Gravitational waves are akin to sounds that travel through space at the speed of light. Up to now humanity has been deaf to the universe. Suddenly we know how to listen. The universe has spoken and we have understood!

We have just passed through the threshold from being deaf to the universe, to being able to hear and understand. This is the tip of an iceberg. A whole new spectrum is open to us.

This is like Heinrich Hertz’s first detection of radio waves.  He never guessed  that it would revolutionise life in the next century.

We have opened a whole new frontier by creating exquisite and almost unimaginable technologies that have allowed us to measure vibrations as small compared with atoms as atoms are compared to people.

By measuring the smallest amount of energy ever measured, we have detected the most powerful explosion ever observed in the universe, in which three times the  total mass energy of the sun was emitted in pure explosion of gravitational energy in a time of less than one tenth of a second.

This is a watershed moment in the history of astronomy. LIGO's detection represents a whole new way of doing astronomy that can unlock the secrets of the universe. It has been a privilege to work with the international LIGO collaboration toward this discovery.

The discovery of this gravitational wave suggests that merging black holes are heavier and more numerous than many researchers previously believed. This bodes well for detection of large populations of distant black holes – research carried out by our team at Monash University. It will be intriguing to see what other sources of gravitational waves are out there, waiting to be discovered.
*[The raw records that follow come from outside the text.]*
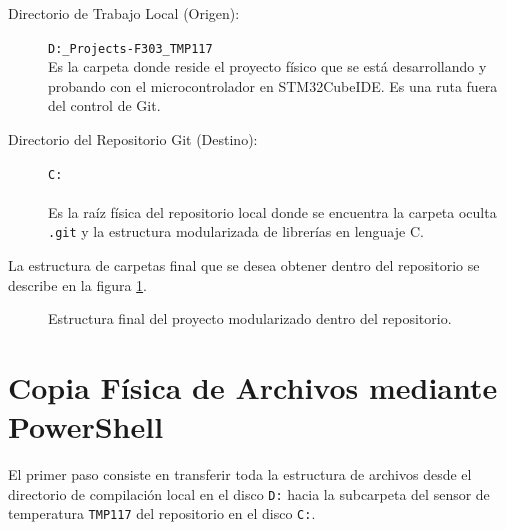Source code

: \documentclass[
10pt, %
a4paper, %
oneside, %
headinclude,footinclude, %
BCOR5mm, %
]{scrartcl}
\begin{document}
\begin{description}
	\item[Directorio de Trabajo Local (Origen):] \texttt{D:\string{}\_Projects\string\NUCLEO-F303\_TMP117}\\
	Es la carpeta donde reside el proyecto físico que se está desarrollando y probando con el microcontrolador en STM32CubeIDE. Es una ruta fuera del control de Git.
	\item[Directorio del Repositorio Git (Destino):] \texttt{C:\string\Users\string\casti\string\OneDrive\string\Documentos\string\GitHub\\\string\Libraries\string\Libraries}\\
	Es la raíz física del repositorio local donde se encuentra la carpeta oculta \texttt{.git} y la estructura modularizada de librerías en lenguaje C.
\end{description}

La estructura de carpetas final que se desea obtener dentro del repositorio se describe en la figura \ref{fig_arbol_repo}.

\begin{figure}[H]
	\centering
	\begin{minipage}{0.95\textwidth}
	\end{minipage}
	\caption{Estructura final del proyecto modularizado dentro del repositorio.}\label{fig_arbol_repo}
\end{figure}

\newpage
\section{Copia Física de Archivos mediante PowerShell}

El primer paso consiste en transferir toda la estructura de archivos desde el directorio de compilación local en el disco \texttt{D:} hacia la subcarpeta del sensor de temperatura \texttt{TMP117} del repositorio en el disco \texttt{C:}.
\end{document}
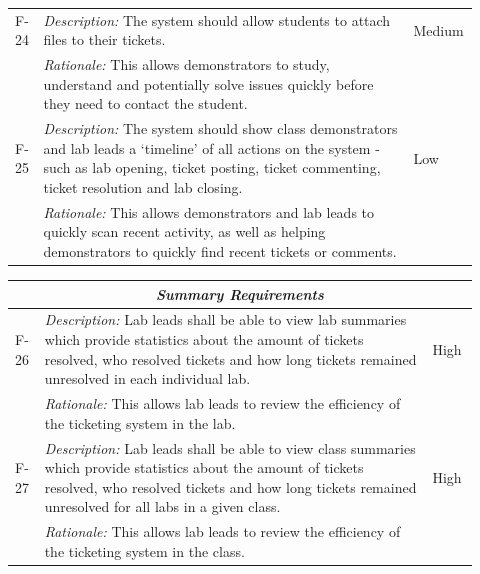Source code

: \documentclass[a4paper,11pt]{article}
\begin{document}
\begin{table}[H]
\begin{tabular}{|p{0.05\linewidth} | p{0.78\linewidth} |p{0.09\linewidth}|}
      \hline\hline
 F-24 & \textit{Description:} The system should allow students to attach files to their tickets. & Medium\\
  \cline{2-2}
  & \textit{Rationale:} This allows demonstrators to study, understand and potentially solve issues quickly before they need to contact the student. & \\
  
        \hline\hline
 F-25 & \textit{Description:} The system should show class demonstrators and lab leads a `timeline' of all actions on the system - such as lab opening, ticket posting, ticket commenting, ticket resolution and lab closing. & Low\\
  \cline{2-2}
  & \textit{Rationale:} This allows demonstrators and lab leads to quickly scan recent activity, as well as helping demonstrators to quickly find recent tickets or comments. & \\
  \hline
 
 \end{tabular}
\end{table}
 
 \begin{table}[H]
\small
\begin{tabular}{|p{0.05\linewidth} | p{0.78\linewidth} |p{0.09\linewidth}|}
 
  \multicolumn{3}{c}{\textit{\textbf{Summary Requirements}}}\\
 
 \hline
 F-26 & \textit{Description:} Lab leads shall be able to view lab summaries which provide statistics about the amount of tickets resolved, who resolved tickets and how long tickets remained unresolved in each individual lab. & High\\
  \cline{2-2}
  & \textit{Rationale:} This allows lab leads to review the efficiency of the ticketing system in the lab. & \\

 \hline\hline
 F-27 & \textit{Description:} Lab leads shall be able to view class summaries which provide statistics about the amount of tickets resolved, who resolved tickets and how long tickets remained unresolved for all labs in a given class. & High\\
  \cline{2-2}
  & \textit{Rationale:} This allows lab leads to review the efficiency of the ticketing system in the class. & \\
  \hline
  
\end{tabular}
\end{table}
\end{document}
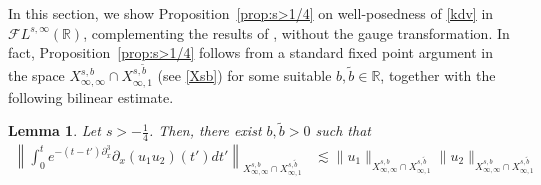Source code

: \documentclass[%
11pt,  reqno]{amsart}
\newcommand{\5}{\textup{V}}
\newcommand{\FL}{\mathcal{F} L}
\newcommand{\les}{\lesssim}
\newcommand{\wt}{\widetilde}
\newtheorem{lemma}[theorem]{Lemma}
\theoremstyle{remark}
\newcommand{\R}{\mathbb{R}}
\numberwithin{equation}{section}
\numberwithin{theorem}{section}
\begin{document}
In this section, we show Proposition~\ref{prop:s>1/4} on well-posedness of \eqref{kdv}
 in $\FL^{s, \infty}(\R)$, complementing the results of \cite{Grunrock_ldv_hier}, without the gauge transformation. 
In fact, Proposition~\ref{prop:s>1/4} follows from a standard fixed point argument in the space $X^{s, b}_{\infty, \infty} \cap X^{s, \wt b }_{\infty, 1}$ (see \eqref{Xsb}) for some  suitable $b,\wt b\in \R$,
together with the following bilinear estimate. 



\begin{lemma}\label{LEM:bil0}
Let $s>-\frac14$. Then, there exist $b,\wt b >0 $ 
 such that 
\begin{align}
\label{bilinear0}
\left\|\int_0^te^{-(t-t')\partial_x^3}\partial_x(u_1u_2) (t')dt' \right\|_{X^{s,b}_{\infty, \infty}\cap X^{s,\tilde{b}}_{\infty, 1} } & \les 
\|u_1\|_{X^{s,b}_{\infty, \infty}\cap X^{s,\tilde{b}}_{\infty, 1} }
\|u_2\|_{X^{s,b}_{\infty, \infty}\cap X^{s,\tilde{b}}_{\infty, 1} }
\end{align}
\end{lemma}
\end{document}
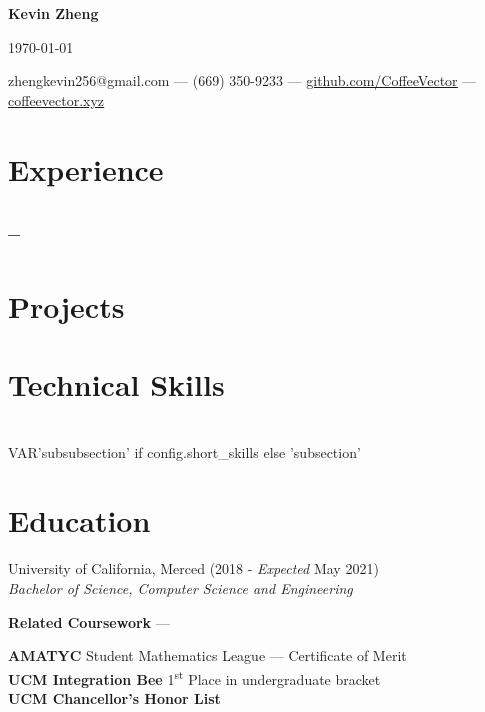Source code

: \documentclass[letterpaper,12pt]{article}
\makeatletter
\newcommand\textbox[1]{%
    \parbox{.333\textwidth}{#1}%
}
\renewcommand{\maketitle}{
    \begin{center}
        \noindent\textbox{\hfill}\textbox{\hfil\bfseries\huge Kevin Zheng\hfil}\textbox{\hfill \today}
        {\faEnvelope \enskip zhengkevin256@gmail.com --- \faPhone \enskip (669) 350-9233 --- \faGithub \enskip \underline{\color{blue}\href{https://github.com/CoffeeVector}{github.com/CoffeeVector}} --- \faChain \enskip \underline{\color{blue}\href{https://coffeevector.xyz}{coffeevector.xyz}}}
    \end{center} }
\makeatother
\begin{document}
\maketitle
\section{Experience}
    \subsection{ -- \null\hfill {}}
    \vspace*{-2mm}
\section{Projects}
    \subsection{\null\hfill {}}
    \vspace*{-2mm}
\section{Technical Skills}
    \\VAR{'subsubsection' if config.short_skills else 'subsection' }{}
    \vspace*{-4mm}
\section{Education}
    University of California, Merced\null\hfill {} (2018 - \emph{Expected} May 2021)\\
    \emph{Bachelor of Science, Computer Science and Engineering}
    \begin{center}
        \textbf{Related Coursework} --- 
    \end{center}
    \textbf{AMATYC} Student Mathematics League --- Certificate of Merit\\
    \textbf{UCM Integration Bee} 1\textsuperscript{st} Place in undergraduate bracket\\
    \textbf{UCM Chancellor's Honor List}
\end{document}
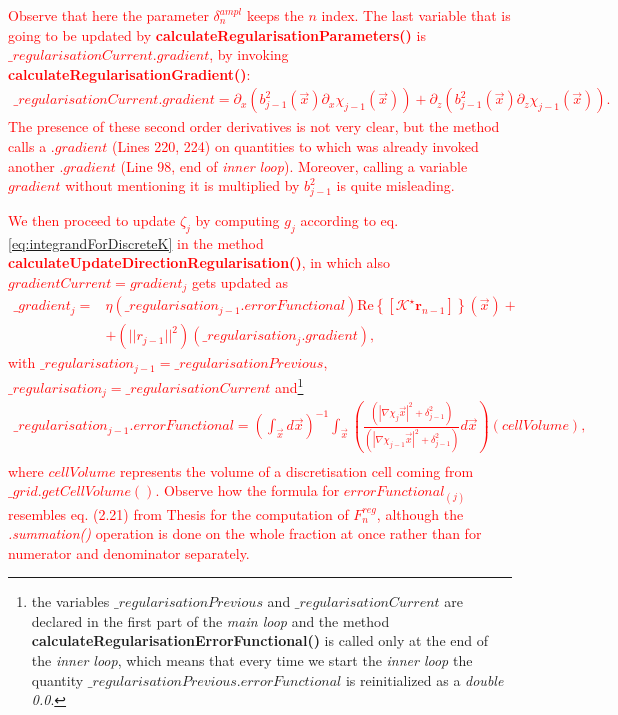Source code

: \documentclass[10pt,a4paper]{article}
\newcommand{\real}[1]{\text{Re} \left\{ #1 \right\}}
\begin{document}
\textcolor{red}{
Observe that here the parameter $\delta^{ampl}_n$ keeps the $n$ index.
}
\textcolor{red}{The last variable that is going to be updated by \textbf{calculateRegularisationParameters()} is $\_regularisationCurrent.gradient$, by invoking \textbf{calculateRegularisationGradient()}:
\begin{align} 
\label{eq:calculateRegularisationGradient}
\_regularisationCurrent.gradient = \partial_x (b^2_{j-1} (\vec{x}) \partial_x \chi_{j-1} (\vec{x}) ) + \partial_z (b^2_{j-1} (\vec{x}) \partial_z \chi_{j-1} (\vec{x}) ).
\end{align}
The presence of these second order derivatives is not very clear, but the method calls a $.gradient$ (Lines 220, 224) on quantities to which was already invoked another $.gradient$ (Line 98, end of \textit{inner loop}). 
Moreover, calling a variable $gradient$ without mentioning it is multiplied by $b_{j-1}^2$ is quite misleading.
}
\newline

\textcolor{red}{
We then proceed to update $\zeta_j$ by computing $g_j$ according to eq. \eqref{eq:integrandForDiscreteK} in the method \textbf{calculateUpdateDirectionRegularisation()}, in which also $gradientCurrent = gradient_j$ gets updated as 
\begin{align}
\_gradient_j = &\eta (\_regularisation_{j-1}.errorFunctional)\real{[\mathcal{K}^\star\mathbf{r}_{n-1}]}(\vec{x}) + \\
&+ (||r_{j-1}||^2)( \_regularisation_j.gradient),
\end{align}
with $\_regularisation_{j-1} =\_regularisationPrevious$,  $\_regularisation_{j} =\_regularisationCurrent$ and\footnote{the variables $\_regularisationPrevious$ and $\_regularisationCurrent$ are declared in the first part of the \textit{main loop} and the method \textbf{calculateRegularisationErrorFunctional()} is called only at the end of the \textit{inner loop}, which means that every time we start the \textit{inner loop} the quantity $\_regularisationPrevious.errorFunctional$ is reinitialized as a \textit{double  0.0}.}
\begin{align}
\_regularisation_{j-1}.errorFunctional =  (\int_{\vec{x}} d\vec{x})^{-1} \int_{\vec{x}} \left(\frac{(|\nabla \chi_j\vec{x}|^2 +\delta^2_{j-1})}{(|\nabla \chi_{j-1}\vec{x}|^2 +\delta^2_{j-1})}  d\vec{x}\right) (cellVolume), \\
\tag*{( calculateRegularisationErrorFunctional() )}
\end{align}
where $cellVolume$ represents the volume of a discretisation cell coming from $\_grid.getCellVolume()$.
Observe how the formula for $errorFunctional_{(j)} $ resembles eq. (2.21) from Thesis for the computation of $F^{reg}_n$, although the \textit{.summation()} operation is done on the whole fraction at once rather than for numerator and denominator separately.
}
\newline
\end{document}
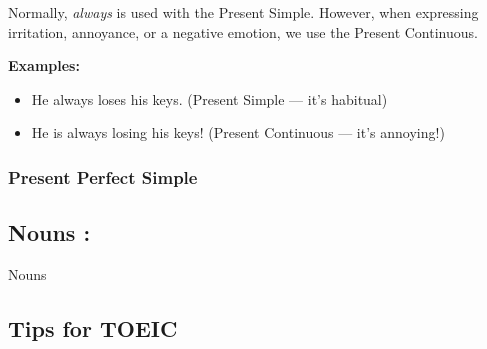 \documentclass[11pt,a4paper]{article}
\begin{document}
Normally, \textit{always} is used with the Present Simple.  
However, when expressing irritation, annoyance, or a negative emotion, we use the Present Continuous.

\textbf{Examples:}
\begin{itemize}
  \item He always loses his keys. \hfill (Present Simple — it’s habitual)
  \item He is always losing his keys! \hfill (Present Continuous — it’s annoying!)
\end{itemize}


\subsubsection{Present Perfect Simple}



\subsection{Nouns : }

Nouns


\subsection{Tips for TOEIC}
\end{document}
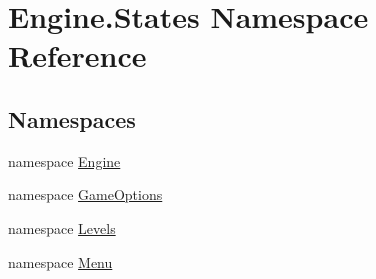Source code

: \hypertarget{a00277}{}\section{Engine.\+States Namespace Reference}
\label{a00277}
\subsection*{Namespaces}
\begin{DoxyCompactItemize}
\item 
namespace \hyperlink{a00276}{Engine}
\item 
namespace \hyperlink{a00278}{Game\+Options}
\item 
namespace \hyperlink{a00279}{Levels}
\item 
namespace \hyperlink{a00280}{Menu}
\end{DoxyCompactItemize}
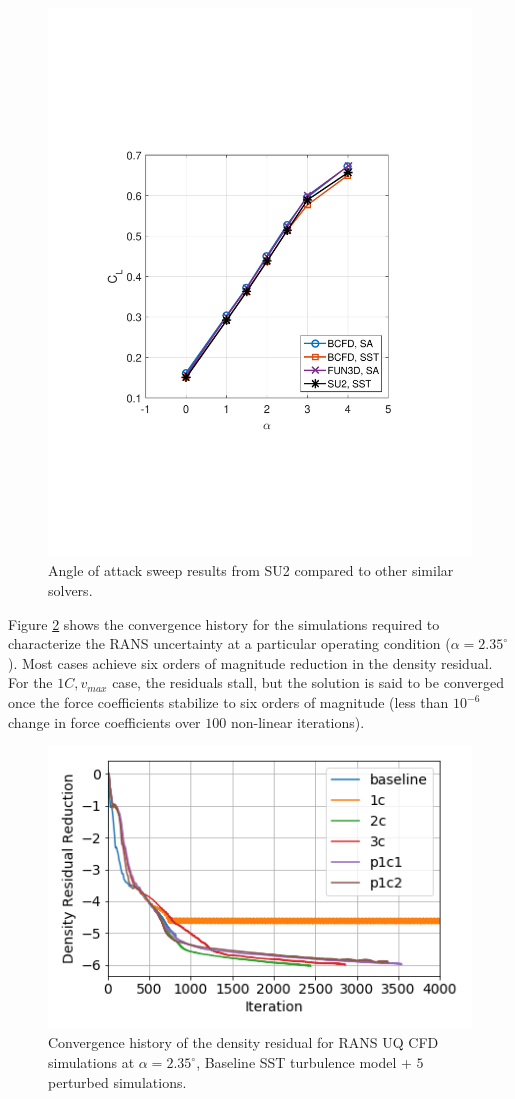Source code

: \begin{figure}{
\centering
    \includegraphics[trim=80 180 80 200, clip, width=.68\textwidth]{suthesis/images/dpw4_alpha_sweep.pdf} 
    \caption{Angle of attack sweep results from SU2 compared to other similar solvers. \label{fig:dpw4_alpha_sweep}}
    \hfill
}
\end{figure}

Figure \ref{fig:convergence_history} shows the convergence history for the simulations required to characterize the RANS uncertainty at a particular operating condition ($\alpha = 2.35^\circ$).
Most cases achieve six orders of magnitude reduction in the density residual.
For the $1C, v_{max}$ case, the residuals stall, but the solution is said to be converged once the force coefficients stabilize to six orders of magnitude (less than $10^{-6}$ change in force coefficients over $100$ non-linear iterations).

\begin{figure}{
\centering
    \includegraphics[trim=0 0 0 0, clip, width=.7\textwidth]{suthesis/images/convergence_history.png} 
    \caption{Convergence history of the density residual for RANS UQ CFD simulations at $\alpha = 2.35^\circ$, Baseline SST turbulence model + $5$ perturbed simulations. \label{fig:convergence_history}}
    \hfill
}
\end{figure}

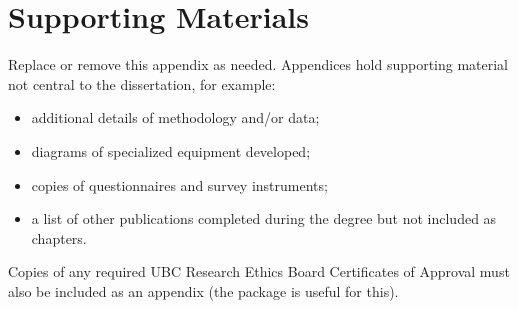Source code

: 
\chapter{Supporting Materials}

Replace or remove this appendix as needed.  Appendices hold
supporting material not central to the dissertation, for example:
\begin{itemize}
\item additional details of methodology and/or data;
\item diagrams of specialized equipment developed;
\item copies of questionnaires and survey instruments;
\item a list of other publications completed during the degree but
not included as chapters.
\end{itemize}

Copies of any required UBC Research Ethics Board Certificates of
Approval must also be included as an appendix (the
 package is useful for this).
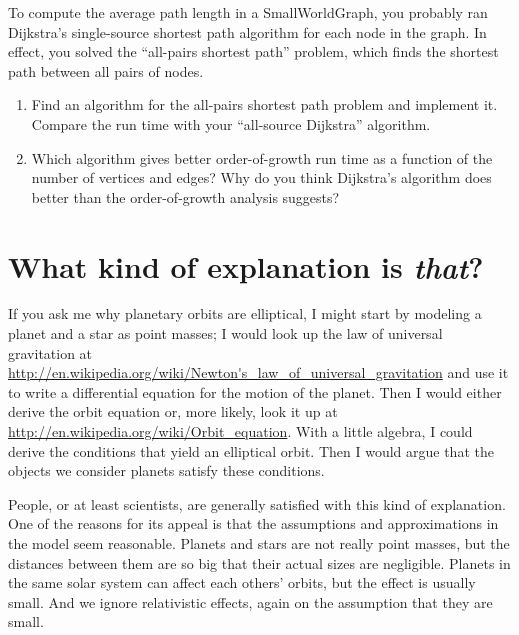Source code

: \documentclass[10pt]{book}
\begin{document}
\begin{exercise}

To compute the average path length in a SmallWorldGraph, you
probably ran Dijkstra's single-source shortest path algorithm
for each node in the graph.  In effect, you solved the
``all-pairs shortest path'' problem, which finds the shortest path
between all pairs of nodes.

\begin{enumerate}

\item Find an algorithm for the all-pairs shortest path problem
and implement it.  Compare the run time with your
``all-source Dijkstra'' algorithm.

\item Which algorithm gives better order-of-growth run time
as a function of the number of vertices and edges?  Why do you
think Dijkstra's algorithm does better than the order-of-growth
analysis suggests?

\end{enumerate}

\end{exercise}


\section{What kind of explanation is {\em that}?}

If you ask me why planetary orbits are elliptical,
I might start by modeling a planet and a star as point masses; I
would look up the law of universal gravitation at
\url{http://en.wikipedia.org/wiki/Newton's_law_of_universal_gravitation}
and use it to write a differential equation for the motion of
the planet.  Then I would either derive the orbit equation or,
more likely, look it up at \url{http://en.wikipedia.org/wiki/Orbit_equation}.
With a little algebra, I could derive the conditions that
yield an elliptical orbit.  Then I would argue that the objects
we consider planets satisfy these conditions.

People, or at least scientists, are generally satisfied with
this kind of explanation.  One of the reasons for its appeal
is that the assumptions and approximations in the model seem
reasonable.  Planets and stars are not really point masses,
but the distances between them are so big that their actual
sizes are negligible.  Planets in the same solar system can
affect each others' orbits, but the effect is usually small.
And we ignore relativistic effects, again on the assumption that
they are small.
\end{document}
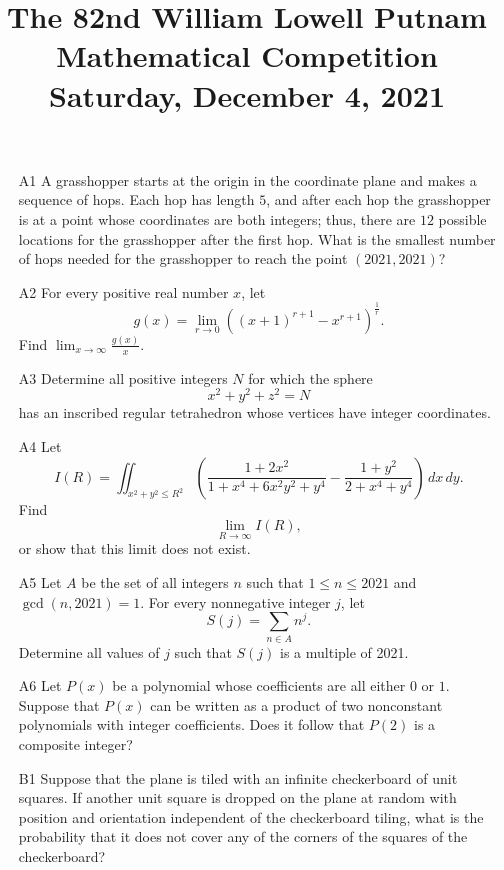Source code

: \documentclass[amssymb,twocolumn,pra,10pt,aps,nofootinbib]{revtex4-1}
\begin{document}
\title{The 82nd William Lowell Putnam Mathematical Competition \\
    Saturday, December 4, 2021}
\maketitle

\begin{itemize}

\item[A1]
A grasshopper starts at the origin in the coordinate plane and makes a sequence of hops.
Each hop has length $5$, and after each hop the grasshopper is at a point whose coordinates are both integers; thus, there are $12$ possible locations for the grasshopper after the first hop.
What is the smallest number of hops needed for the grasshopper to reach the point $(2021, 2021)$?

\item[A2]
For every positive real number $x$, let
\[
g(x) = \lim_{r \to 0} ((x+1)^{r+1} - x^{r+1})^{\frac{1}{r}}.
\]
Find $\lim_{x \to \infty} \frac{g(x)}{x}$.

\item[A3]
Determine all positive integers $N$ for which the sphere
\[
x^2 + y^2 + z^2 = N
\]
has an inscribed regular tetrahedron whose vertices have integer coordinates.

\item[A4]
Let
\[
I(R) = \iint_{x^2+y^2 \leq R^2} \left( \frac{1+2x^2}{1+x^4+6x^2y^2+y^4} - \frac{1+y^2}{2+x^4+y^4} \right)\,dx\,dy.
\]
Find
\[
\lim_{R \to \infty} I(R),
\]
or show that this limit does not exist.
 
\item[A5]
Let $A$ be the set of all integers $n$ such that $1 \leq n \leq 2021$ and $\gcd(n, 2021) = 1$.
For every nonnegative integer $j$, let
\[
S(j) = \sum_{n \in A} n^j.
\]
Determine all values of $j$ such that $S(j)$ is a multiple of 2021.

\item[A6] 
Let $P(x)$ be a polynomial whose coefficients are all either $0$ or $1$.
Suppose that $P(x)$ can be written as a product of two nonconstant polynomials with integer coefficients. Does it follow that $P(2)$ is a composite integer?

\item[B1]
Suppose that the plane is tiled with an infinite checkerboard of unit squares. If another unit square is dropped on the plane at random with position and orientation independent of the checkerboard tiling, what is the probability that it does not cover any of the corners of the squares of the checkerboard?


\end{itemize}
\end{document}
Charles Sturt University has contributed to detector characterisation, validation of the calibration of the instruments and development of the detection pipeline for the stochastic background of gravitational waves.

This discovery is the first direct detection of gravitational waves, predicted in 1916. It is a further confirmation of the validity of general relativity as the correct theory of gravity.

The most exciting thing is that it opens the door to a new window on the Universe. In the same way that radio astronomy led to the discovery of the cosmic microwave background, the ability to 'see' in the gravitational wave spectrum will likely to lead to unexpected discoveries.

This detection marks the beginning of the age of gravitational wave astronomy.